_Work task:_ Should an entry contain an image, omit it and repeat the rest exactly.

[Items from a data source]
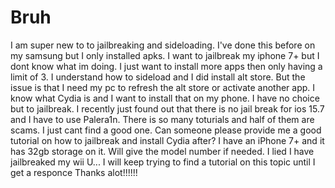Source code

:# Bruh
I am super new to to jailbreaking and sideloading. I've done this before on my samsung but I only installed apks. I want to jailbreak my iphone 7+ but I dont know what im doing. I just want to install more apps then only having a limit of 3. I understand how to sideload and I did install alt store. But the issue is that I need my pc to refresh the alt store or activate another app. I know what Cydia is and I want to install that on my phone. I have no choice but to jailbreak. I recently just found out that there is no jail break for ios 15.7 and I have to use Palera1n. 
There is so many toturials and half of them are scams. I just cant find a good one. Can someone please provide me a good tutorial on how to jailbreak and install Cydia  after? I have an iPhone 7+ and it has 32gb storage on it. Will give the model number if needed.
I lied I have jailbreaked my wii U... I will keep trying to find a tutorial on this topic until I get a responce
Thanks alot!!!!!!
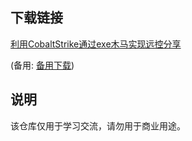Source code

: 

## 下载链接
[利用CobaltStrike通过exe木马实现远控分享](https://pan.quark.cn/s/c15b44c40823) 

(备用: [备用下载](https://pan.baidu.com/s/143HOxrtZupFTcQXZ03PzGw?pwd=1234))

## 说明

该仓库仅用于学习交流，请勿用于商业用途。
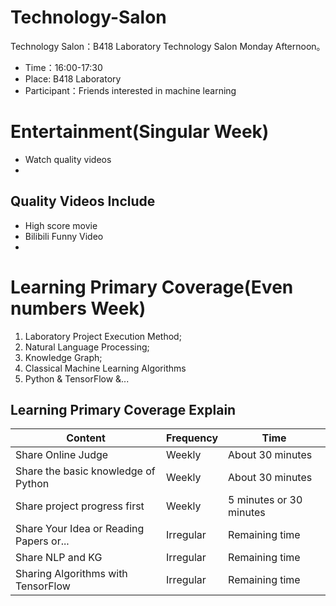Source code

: # Technology-Salon
Technology Salon：B418 Laboratory Technology Salon Monday Afternoon。

+ Time：16:00-17:30
+ Place: B418 Laboratory
+ Participant：Friends interested in machine learning


# Entertainment(Singular Week)
+ Watch quality videos
+

## Quality Videos Include
+ High score movie
+ Bilibili Funny Video
+ 

# Learning Primary Coverage(Even numbers Week)
1. Laboratory Project Execution Method;
2. Natural Language Processing;
3. Knowledge Graph;
4. Classical Machine Learning Algorithms
5. Python & TensorFlow &...

## Learning Primary Coverage Explain
|Content|Frequency|Time|
|-|-|-|
|Share Online Judge|Weekly|About 30 minutes|
|Share the basic knowledge of Python|Weekly|About 30 minutes|
|Share project progress first|Weekly|5 minutes or 30 minutes|
|Share Your Idea or Reading Papers or...|Irregular|Remaining time|
|Share NLP and KG|Irregular|Remaining time|
|Sharing Algorithms with TensorFlow|Irregular|Remaining time|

_Solution for this problem:_
Source code

:# Bruh
I am super new to to jailbreaking and sideloading. I've done this before on my samsung but I only installed apks. I want to jailbreak my iphone 7+ but I dont know what im doing. I just want to install more apps then only having a limit of 3. I understand how to sideload and I did install alt store. But the issue is that I need my pc to refresh the alt store or activate another app. I know what Cydia is and I want to install that on my phone. I have no choice but to jailbreak. I recently just found out that there is no jail break for ios 15.7 and I have to use Palera1n. 
There is so many toturials and half of them are scams. I just cant find a good one. Can someone please provide me a good tutorial on how to jailbreak and install Cydia  after? I have an iPhone 7+ and it has 32gb storage on it. Will give the model number if needed.
I lied I have jailbreaked my wii U... I will keep trying to find a tutorial on this topic until I get a responce
Thanks alot!!!!!!
Source code

: 

## 下载链接
[利用CobaltStrike通过exe木马实现远控分享](https://pan.quark.cn/s/c15b44c40823) 

(备用: [备用下载](https://pan.baidu.com/s/143HOxrtZupFTcQXZ03PzGw?pwd=1234))

## 说明

该仓库仅用于学习交流，请勿用于商业用途。
Source code

: # Technology-Salon
Technology Salon：B418 Laboratory Technology Salon Monday Afternoon。

+ Time：16:00-17:30
+ Place: B418 Laboratory
+ Participant：Friends interested in machine learning


# Entertainment(Singular Week)
+ Watch quality videos
+

## Quality Videos Include
+ High score movie
+ Bilibili Funny Video
+ 

# Learning Primary Coverage(Even numbers Week)
1. Laboratory Project Execution Method;
2. Natural Language Processing;
3. Knowledge Graph;
4. Classical Machine Learning Algorithms
5. Python & TensorFlow &...

## Learning Primary Coverage Explain
|Content|Frequency|Time|
|-|-|-|
|Share Online Judge|Weekly|About 30 minutes|
|Share the basic knowledge of Python|Weekly|About 30 minutes|
|Share project progress first|Weekly|5 minutes or 30 minutes|
|Share Your Idea or Reading Papers or...|Irregular|Remaining time|
|Share NLP and KG|Irregular|Remaining time|
|Sharing Algorithms with TensorFlow|Irregular|Remaining time|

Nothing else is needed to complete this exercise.